Records for the exercise
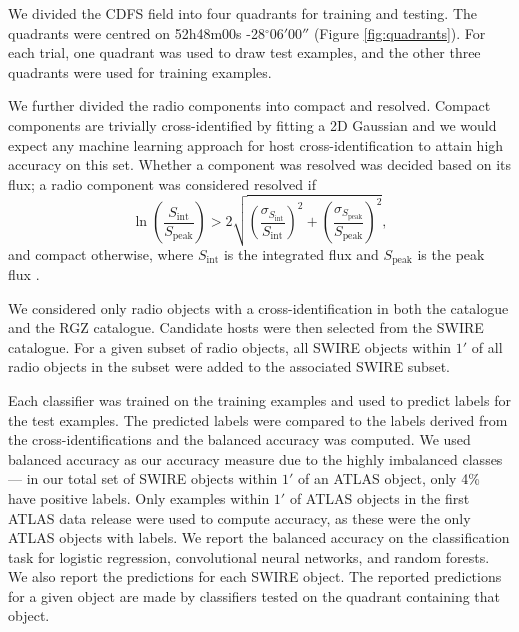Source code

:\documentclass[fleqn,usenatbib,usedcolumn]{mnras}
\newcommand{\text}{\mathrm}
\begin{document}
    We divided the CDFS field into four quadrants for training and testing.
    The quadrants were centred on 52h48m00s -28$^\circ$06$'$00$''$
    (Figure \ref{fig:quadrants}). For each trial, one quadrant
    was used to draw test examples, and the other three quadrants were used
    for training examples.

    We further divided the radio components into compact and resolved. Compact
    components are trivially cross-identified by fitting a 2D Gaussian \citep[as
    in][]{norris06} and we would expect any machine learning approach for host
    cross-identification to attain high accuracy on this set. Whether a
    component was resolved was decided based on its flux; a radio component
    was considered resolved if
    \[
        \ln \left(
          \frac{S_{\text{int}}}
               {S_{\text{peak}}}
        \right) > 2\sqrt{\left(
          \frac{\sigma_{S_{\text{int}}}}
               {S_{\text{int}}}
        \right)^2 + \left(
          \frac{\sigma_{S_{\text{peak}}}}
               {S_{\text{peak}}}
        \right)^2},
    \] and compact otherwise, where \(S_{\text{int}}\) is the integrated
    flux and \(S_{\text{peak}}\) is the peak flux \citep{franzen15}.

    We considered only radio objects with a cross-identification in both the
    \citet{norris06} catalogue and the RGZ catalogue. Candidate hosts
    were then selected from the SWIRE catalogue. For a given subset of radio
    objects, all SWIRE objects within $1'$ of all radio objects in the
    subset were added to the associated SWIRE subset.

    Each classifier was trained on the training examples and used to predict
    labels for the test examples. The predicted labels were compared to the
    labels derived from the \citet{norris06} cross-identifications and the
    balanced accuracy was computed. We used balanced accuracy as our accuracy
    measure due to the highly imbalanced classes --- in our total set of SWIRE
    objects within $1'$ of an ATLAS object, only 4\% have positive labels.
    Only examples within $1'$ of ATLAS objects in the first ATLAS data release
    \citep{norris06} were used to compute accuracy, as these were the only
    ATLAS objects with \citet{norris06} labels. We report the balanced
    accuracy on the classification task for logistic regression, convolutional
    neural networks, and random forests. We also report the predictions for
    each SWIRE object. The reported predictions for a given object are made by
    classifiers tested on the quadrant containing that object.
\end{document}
---
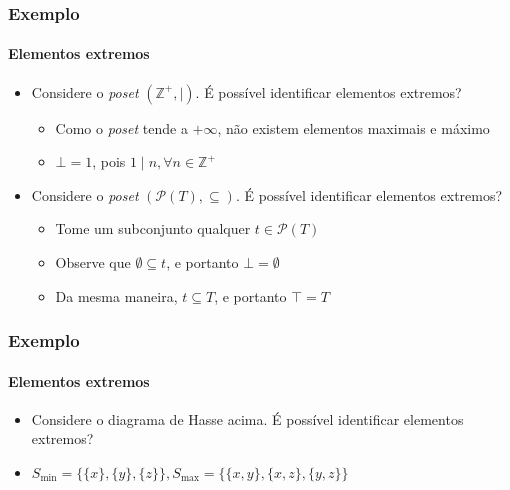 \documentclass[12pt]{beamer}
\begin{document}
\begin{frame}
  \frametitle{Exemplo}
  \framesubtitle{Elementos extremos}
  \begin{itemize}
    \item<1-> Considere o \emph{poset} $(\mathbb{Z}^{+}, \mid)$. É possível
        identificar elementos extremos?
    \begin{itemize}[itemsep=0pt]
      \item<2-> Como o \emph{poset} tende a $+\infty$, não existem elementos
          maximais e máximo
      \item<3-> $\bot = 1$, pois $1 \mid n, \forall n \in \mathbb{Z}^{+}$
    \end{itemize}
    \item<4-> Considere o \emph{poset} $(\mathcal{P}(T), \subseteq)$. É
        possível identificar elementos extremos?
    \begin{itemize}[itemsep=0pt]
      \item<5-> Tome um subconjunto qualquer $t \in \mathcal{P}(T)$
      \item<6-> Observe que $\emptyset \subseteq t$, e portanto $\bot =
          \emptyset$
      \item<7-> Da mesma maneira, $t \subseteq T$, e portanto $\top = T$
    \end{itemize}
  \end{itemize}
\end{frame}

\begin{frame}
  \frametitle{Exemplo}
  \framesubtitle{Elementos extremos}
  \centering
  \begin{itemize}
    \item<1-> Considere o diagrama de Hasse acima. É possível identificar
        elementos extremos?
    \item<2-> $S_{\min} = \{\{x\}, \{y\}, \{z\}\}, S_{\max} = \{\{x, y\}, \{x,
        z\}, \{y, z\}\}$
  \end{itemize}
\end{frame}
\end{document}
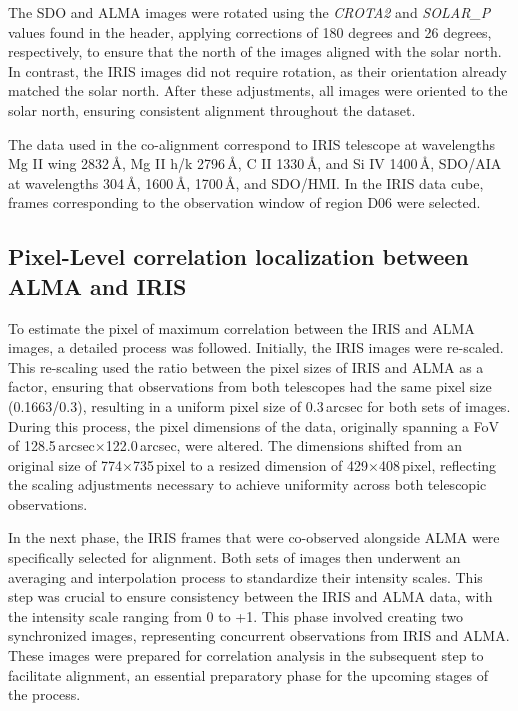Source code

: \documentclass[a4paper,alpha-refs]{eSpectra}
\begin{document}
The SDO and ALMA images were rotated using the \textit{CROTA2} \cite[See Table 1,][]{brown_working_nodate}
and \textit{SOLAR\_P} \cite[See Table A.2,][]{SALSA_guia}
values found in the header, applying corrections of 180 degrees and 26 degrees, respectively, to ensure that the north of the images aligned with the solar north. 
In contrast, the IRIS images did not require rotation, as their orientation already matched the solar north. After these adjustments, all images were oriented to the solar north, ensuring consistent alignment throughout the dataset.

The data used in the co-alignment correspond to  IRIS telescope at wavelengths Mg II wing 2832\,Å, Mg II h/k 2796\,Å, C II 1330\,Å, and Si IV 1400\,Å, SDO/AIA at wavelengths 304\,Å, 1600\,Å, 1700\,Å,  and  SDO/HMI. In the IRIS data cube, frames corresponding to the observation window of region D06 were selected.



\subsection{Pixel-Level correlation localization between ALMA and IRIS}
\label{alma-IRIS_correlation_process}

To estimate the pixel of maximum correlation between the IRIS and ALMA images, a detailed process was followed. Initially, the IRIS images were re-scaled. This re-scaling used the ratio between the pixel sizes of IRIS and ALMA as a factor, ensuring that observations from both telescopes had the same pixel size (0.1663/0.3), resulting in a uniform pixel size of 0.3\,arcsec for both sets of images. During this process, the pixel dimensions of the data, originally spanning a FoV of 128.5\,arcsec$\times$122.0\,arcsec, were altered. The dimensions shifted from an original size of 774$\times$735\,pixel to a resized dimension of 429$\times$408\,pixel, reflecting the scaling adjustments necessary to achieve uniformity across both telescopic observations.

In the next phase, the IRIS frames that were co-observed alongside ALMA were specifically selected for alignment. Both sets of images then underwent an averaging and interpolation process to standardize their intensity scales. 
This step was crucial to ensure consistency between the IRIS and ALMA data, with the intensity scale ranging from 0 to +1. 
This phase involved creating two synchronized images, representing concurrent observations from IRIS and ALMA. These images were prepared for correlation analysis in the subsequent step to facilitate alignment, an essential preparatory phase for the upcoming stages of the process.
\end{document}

Required action
For the listing above, state the number of lines that contain the word "Table" and nothing more.

Output for this task
2